Such questions are valid especially considering that I am the author of the House version of the anti-epal bill.

In my bill, I am proposing to prohibit the naming of streets, classrooms, gymnasiums, parks, other public places, and government projects or programs after an incumbent government official or their relatives. This is essentially part of our efforts to prevent political dynasties from using government funds and resources to perpetuate themselves in power. As expected, the bill has not been approved by the House.

Meanwhile the Senate version, authored by Sen. Miriam Santiago, proposes to ban the putting up of signage of politicians claiming credit for government-funded projects and programs. I think it hasn’t progressed as well in the Senate.

Of late, mainly due to the election season, the term “epal” has taken on a broader, wider application. It seems that any public announcement made by a politician, be it a fiesta greeting, a product endorsement, a welcome banner, or any streamer bearing the name and face of a politician has been labelled “epal.” Such a loose definition expands the original scope of my and Sen. Santiago’s bills and tends to water down the political context of our proposed measures.

Just to be sure, there is nothing inherently wrong in putting up a tarp with one’s name and face plastered on it for all the world to see. Or placing a radio or TV ad about oneself. Most often, it all boils down to a matter of propriety and taste, kapal ng mukha, or tapang ng apog, as the case may be. You can’t charge a person for possessing an ugly face just as you can’t charge him for his garish tarp.

Politicians, of course, will do everything to have their name and face shown all over the place. Its a function of our electoral system where name and face recall is often more important than one’s platform and track record.

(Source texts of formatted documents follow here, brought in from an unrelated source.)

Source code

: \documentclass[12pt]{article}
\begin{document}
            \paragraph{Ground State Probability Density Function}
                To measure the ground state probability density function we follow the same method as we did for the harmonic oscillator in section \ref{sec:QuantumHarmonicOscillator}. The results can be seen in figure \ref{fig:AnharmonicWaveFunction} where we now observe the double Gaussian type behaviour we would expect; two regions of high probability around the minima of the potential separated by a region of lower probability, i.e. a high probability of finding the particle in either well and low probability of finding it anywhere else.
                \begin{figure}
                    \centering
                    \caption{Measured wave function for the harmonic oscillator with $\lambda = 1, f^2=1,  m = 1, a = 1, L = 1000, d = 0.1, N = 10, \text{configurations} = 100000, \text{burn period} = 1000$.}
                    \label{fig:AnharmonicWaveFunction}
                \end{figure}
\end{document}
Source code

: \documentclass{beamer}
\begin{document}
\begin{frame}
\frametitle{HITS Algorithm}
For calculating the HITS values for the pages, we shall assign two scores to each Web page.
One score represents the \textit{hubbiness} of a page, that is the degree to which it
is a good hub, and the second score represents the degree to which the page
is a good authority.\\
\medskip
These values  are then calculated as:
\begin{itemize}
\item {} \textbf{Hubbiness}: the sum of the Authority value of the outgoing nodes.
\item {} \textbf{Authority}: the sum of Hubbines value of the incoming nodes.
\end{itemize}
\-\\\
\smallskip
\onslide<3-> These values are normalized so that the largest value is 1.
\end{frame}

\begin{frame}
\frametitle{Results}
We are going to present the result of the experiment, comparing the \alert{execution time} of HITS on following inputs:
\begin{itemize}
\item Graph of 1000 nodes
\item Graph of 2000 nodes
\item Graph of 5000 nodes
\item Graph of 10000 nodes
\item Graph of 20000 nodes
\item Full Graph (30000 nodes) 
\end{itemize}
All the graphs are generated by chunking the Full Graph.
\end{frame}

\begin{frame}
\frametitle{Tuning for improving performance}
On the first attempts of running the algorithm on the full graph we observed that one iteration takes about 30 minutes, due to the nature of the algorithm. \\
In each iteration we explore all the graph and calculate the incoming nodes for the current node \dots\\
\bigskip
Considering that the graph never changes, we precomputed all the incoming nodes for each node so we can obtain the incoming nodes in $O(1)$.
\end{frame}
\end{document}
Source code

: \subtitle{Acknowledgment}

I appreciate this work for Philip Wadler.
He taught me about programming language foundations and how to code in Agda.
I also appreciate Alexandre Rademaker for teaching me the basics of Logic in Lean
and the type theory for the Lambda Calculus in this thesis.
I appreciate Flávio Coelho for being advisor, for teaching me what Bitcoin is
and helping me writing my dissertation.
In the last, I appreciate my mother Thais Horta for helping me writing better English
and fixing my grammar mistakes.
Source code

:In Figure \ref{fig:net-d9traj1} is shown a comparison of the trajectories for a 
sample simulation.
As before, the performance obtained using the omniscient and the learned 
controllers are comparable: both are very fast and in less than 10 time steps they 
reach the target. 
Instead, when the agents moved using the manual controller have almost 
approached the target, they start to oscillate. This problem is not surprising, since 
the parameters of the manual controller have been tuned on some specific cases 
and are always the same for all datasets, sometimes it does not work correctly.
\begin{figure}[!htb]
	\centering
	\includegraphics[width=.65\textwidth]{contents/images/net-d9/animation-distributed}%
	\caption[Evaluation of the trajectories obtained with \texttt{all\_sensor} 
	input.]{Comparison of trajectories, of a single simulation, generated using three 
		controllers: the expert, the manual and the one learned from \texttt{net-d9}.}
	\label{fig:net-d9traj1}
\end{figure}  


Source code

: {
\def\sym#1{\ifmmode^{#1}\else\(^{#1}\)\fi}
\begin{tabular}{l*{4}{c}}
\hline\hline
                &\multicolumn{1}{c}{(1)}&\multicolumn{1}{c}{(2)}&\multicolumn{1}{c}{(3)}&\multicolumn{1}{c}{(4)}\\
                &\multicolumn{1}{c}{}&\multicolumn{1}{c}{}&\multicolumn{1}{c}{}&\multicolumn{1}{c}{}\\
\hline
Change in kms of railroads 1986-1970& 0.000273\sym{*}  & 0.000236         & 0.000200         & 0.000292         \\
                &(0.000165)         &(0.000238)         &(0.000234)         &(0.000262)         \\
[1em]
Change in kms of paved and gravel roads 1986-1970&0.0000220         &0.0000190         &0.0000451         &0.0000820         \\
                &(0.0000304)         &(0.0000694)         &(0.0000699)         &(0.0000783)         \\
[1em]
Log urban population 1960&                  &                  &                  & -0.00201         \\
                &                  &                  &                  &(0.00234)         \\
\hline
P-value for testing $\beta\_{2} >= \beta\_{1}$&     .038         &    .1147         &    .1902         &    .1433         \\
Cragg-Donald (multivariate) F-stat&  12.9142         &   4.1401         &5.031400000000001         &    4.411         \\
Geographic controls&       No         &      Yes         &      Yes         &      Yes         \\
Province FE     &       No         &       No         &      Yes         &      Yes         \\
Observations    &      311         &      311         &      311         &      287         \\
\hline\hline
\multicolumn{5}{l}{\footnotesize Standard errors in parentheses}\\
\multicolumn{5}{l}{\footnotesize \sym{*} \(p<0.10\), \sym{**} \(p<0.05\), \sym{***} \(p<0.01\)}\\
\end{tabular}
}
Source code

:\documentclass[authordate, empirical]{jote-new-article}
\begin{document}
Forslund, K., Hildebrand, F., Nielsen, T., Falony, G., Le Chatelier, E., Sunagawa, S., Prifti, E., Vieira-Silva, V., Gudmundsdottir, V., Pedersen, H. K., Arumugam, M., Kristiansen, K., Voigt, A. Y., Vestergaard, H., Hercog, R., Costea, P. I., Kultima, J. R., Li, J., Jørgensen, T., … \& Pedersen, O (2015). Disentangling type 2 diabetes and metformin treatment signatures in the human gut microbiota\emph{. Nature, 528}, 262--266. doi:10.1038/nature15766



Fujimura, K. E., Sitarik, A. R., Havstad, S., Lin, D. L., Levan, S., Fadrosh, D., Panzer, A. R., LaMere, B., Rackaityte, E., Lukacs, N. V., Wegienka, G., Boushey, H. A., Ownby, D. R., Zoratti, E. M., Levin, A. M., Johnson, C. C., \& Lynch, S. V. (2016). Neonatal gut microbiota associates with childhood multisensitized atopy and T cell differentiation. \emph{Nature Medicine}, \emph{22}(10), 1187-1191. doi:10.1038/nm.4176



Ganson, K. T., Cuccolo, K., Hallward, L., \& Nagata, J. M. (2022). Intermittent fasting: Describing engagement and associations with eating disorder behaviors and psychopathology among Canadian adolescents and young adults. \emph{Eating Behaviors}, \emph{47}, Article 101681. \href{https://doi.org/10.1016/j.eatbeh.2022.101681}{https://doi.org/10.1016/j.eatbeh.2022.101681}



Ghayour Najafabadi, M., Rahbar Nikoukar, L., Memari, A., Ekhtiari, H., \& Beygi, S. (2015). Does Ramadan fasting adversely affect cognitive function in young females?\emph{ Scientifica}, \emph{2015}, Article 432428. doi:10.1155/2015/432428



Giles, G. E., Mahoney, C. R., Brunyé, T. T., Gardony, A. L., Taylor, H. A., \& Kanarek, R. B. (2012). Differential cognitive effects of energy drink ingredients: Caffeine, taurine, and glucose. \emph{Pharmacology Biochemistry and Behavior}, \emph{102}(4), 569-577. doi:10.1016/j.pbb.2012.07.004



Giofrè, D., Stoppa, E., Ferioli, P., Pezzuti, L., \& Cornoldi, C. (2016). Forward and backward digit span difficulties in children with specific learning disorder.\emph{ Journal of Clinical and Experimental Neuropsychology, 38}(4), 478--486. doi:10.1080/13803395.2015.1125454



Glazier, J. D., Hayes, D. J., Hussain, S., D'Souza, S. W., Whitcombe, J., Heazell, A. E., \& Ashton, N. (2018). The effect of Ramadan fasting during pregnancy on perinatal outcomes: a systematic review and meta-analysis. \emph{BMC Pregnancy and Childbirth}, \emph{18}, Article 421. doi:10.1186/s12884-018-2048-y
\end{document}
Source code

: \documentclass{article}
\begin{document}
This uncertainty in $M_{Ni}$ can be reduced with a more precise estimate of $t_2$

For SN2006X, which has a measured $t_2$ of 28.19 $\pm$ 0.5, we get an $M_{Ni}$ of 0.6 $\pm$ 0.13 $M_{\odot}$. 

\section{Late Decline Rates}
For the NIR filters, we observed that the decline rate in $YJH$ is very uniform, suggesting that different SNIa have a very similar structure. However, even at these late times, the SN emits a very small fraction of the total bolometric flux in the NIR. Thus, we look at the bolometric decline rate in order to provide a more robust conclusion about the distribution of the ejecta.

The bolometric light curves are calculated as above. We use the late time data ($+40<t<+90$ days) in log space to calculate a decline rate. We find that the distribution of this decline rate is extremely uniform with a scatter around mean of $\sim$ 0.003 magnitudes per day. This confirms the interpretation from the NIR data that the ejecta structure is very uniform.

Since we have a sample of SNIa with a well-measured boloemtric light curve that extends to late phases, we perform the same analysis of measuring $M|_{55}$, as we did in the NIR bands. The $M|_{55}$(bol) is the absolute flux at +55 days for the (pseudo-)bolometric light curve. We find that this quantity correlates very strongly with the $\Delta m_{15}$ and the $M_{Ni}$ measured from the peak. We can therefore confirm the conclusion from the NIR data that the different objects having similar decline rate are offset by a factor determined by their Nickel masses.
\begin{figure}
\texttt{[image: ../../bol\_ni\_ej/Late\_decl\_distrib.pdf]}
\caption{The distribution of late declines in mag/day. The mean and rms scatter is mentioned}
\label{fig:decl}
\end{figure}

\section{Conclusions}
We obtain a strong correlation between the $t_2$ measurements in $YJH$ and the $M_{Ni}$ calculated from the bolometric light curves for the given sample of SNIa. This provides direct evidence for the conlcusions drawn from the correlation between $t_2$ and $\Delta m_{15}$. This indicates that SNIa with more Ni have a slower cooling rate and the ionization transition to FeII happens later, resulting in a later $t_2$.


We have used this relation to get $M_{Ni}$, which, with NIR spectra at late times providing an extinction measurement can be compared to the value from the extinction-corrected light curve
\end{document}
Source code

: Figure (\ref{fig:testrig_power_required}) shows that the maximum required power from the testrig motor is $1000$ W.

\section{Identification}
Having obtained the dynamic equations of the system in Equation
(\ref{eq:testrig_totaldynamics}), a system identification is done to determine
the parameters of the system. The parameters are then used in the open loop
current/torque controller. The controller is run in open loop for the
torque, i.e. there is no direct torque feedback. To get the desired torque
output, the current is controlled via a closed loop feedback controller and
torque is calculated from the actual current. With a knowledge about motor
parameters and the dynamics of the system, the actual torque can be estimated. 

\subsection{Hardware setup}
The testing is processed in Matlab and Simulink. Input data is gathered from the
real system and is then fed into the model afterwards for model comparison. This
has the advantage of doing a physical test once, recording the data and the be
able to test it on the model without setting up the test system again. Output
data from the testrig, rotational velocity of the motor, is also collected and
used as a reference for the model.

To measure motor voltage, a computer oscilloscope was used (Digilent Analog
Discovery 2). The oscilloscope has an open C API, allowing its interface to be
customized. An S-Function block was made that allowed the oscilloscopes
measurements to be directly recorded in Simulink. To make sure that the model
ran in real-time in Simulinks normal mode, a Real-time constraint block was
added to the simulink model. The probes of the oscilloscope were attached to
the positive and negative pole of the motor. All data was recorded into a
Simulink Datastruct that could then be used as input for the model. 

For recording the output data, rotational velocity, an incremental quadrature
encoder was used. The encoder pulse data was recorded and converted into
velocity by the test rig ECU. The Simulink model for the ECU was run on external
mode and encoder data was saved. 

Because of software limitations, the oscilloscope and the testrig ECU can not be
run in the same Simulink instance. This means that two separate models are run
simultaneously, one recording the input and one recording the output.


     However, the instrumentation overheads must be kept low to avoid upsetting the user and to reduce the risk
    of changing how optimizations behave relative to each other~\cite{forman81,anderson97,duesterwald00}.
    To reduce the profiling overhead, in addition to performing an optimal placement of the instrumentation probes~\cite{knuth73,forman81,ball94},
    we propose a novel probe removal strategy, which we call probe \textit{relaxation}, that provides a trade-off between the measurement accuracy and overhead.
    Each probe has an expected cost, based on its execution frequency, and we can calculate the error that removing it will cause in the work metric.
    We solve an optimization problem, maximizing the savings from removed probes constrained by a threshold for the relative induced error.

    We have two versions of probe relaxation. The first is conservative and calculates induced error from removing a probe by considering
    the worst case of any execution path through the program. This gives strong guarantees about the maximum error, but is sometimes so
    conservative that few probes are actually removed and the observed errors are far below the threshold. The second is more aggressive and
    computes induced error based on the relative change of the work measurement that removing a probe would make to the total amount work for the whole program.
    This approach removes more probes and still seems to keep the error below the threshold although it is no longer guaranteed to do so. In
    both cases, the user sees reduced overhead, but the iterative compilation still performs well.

There should be a limit though, and I think its: 1) when public funds are involved; 2) when there is misrepresentation in, for example, claiming credit for publicly-funded projects; and 3) when such materials violate election rules, anti-pornography laws or other laws and standards of decency.

Such limits should apply to product endorsements as well. In my case, I have publicly endorsed certain products and services as part of my Buy Pinoy, Build Pinoy advocacy especially for the micro, small and medium enterprises. No public funds are used and there is no misrepresentation involved. Such endorsements are not violative of election or other laws.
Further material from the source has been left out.